March 19, 2015 |

Friday Think: a “clinic on wheels” packs a punch at poverty

When a doc and a sheriff with a penchant for heat maps noticed some disturbing trends, they decided to do something about it.
A Gainesville doctor has been tracking birth rates to ZIP codes and noticed some health trends.
After a Gainesville doctor tracked birth rates to ZIP codes, she started noticing some disturbing health trends. Map: Census Block Group and University of Southern Florida.

When Gainesville, Florida, doctor Nancy Hardt and Alachua County Sheriff Sadie Darnell first met, they had an unusual “aha” moment. Both had been mapping out the same area in Gainesville, only for different reasons: high crime rates and poverty birth rates.

A colleague suggested they meet and compare maps. What they saw was an area or “hotspot” that both maps shared. It was enough to launch them into action.

“We kind of blinked at each other,” Hardt says. “And—simultaneously—we said, ‘We’ve got to do something.'”

Here’s an excerpt from Laura Starecheski’s story that aired on NPR‘s public health blog Shots.

"Clinic on wheels" bus parked at an apartment complex.
Dr. Nancy Hardt’s free “clinic on wheels,” gets about 5,000 visits from patients each year. Photo: Bryan Thomas for NPR.

The hotspot is dotted with isolated, crowded apartment complexes with names like Majestic Oaks and Holly Heights. The first time she visited, on a ride-along with Sheriff Darnell’s deputies, Hardt tallied up all things that make it hard for kids here to grow up healthy.

And there were quite a few things Dr. Hardt noticed: substandard housing, hunger, and a lack of medical care services for the uninsured. The story continues:

She mapped it out and determined that the closest place to get routine medical care if you’re uninsured — which many people here are — is the county health department.
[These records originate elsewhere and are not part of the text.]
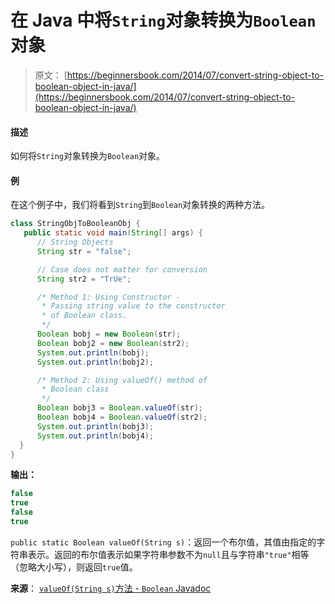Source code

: # 在 Java 中将`String`对象转换为`Boolean`对象

> 原文： [https://beginnersbook.com/2014/07/convert-string-object-to-boolean-object-in-java/](https://beginnersbook.com/2014/07/convert-string-object-to-boolean-object-in-java/)

#### 描述

如何将`String`对象转换为`Boolean`对象。

#### 例

在这个例子中，我们将看到`String`到`Boolean`对象转换的两种方法。

```java
class StringObjToBooleanObj {
   public static void main(String[] args) {
      // String Objects
      String str = "false";

      // Case does not matter for conversion
      String str2 = "TrUe";

      /* Method 1: Using Constructor - 
       * Passing string value to the constructor
       * of Boolean class.
       */
      Boolean bobj = new Boolean(str);
      Boolean bobj2 = new Boolean(str2);
      System.out.println(bobj);
      System.out.println(bobj2);

      /* Method 2: Using valueOf() method of
       * Boolean class
       */
      Boolean bobj3 = Boolean.valueOf(str);
      Boolean bobj4 = Boolean.valueOf(str2);
      System.out.println(bobj3);
      System.out.println(bobj4);
  }  
}
```

**输出：**

```java
false
true
false
true
```

`public static Boolean valueOf(String s)`：返回一个布尔值，其值由指定的字符串表示。返回的布尔值表示如果字符串参数不为`null`且与字符串`"true"`相等（忽略大小写），则返回`true`值。

**来源**： [`valueOf(String s)`方法 - `Boolean` Javadoc](https://docs.oracle.com/javase/7/docs/api/java/lang/Boolean.html#valueOf(java.lang.String))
It’s almost a two-hour trip away by bus. Each way.

The “clinic on wheels” first made it out to the hotspot in 2010, parking right inside one apartment complex there. Patients could walk in without an appointment and get treatment free of charge, approximating the experience of a house call. Today, the mobile clinic gets an average of 5,000 visits from patients per year, in under-served areas all over Gainesville.

You can listen to this story or read the transcript in its entirety at NPR.org.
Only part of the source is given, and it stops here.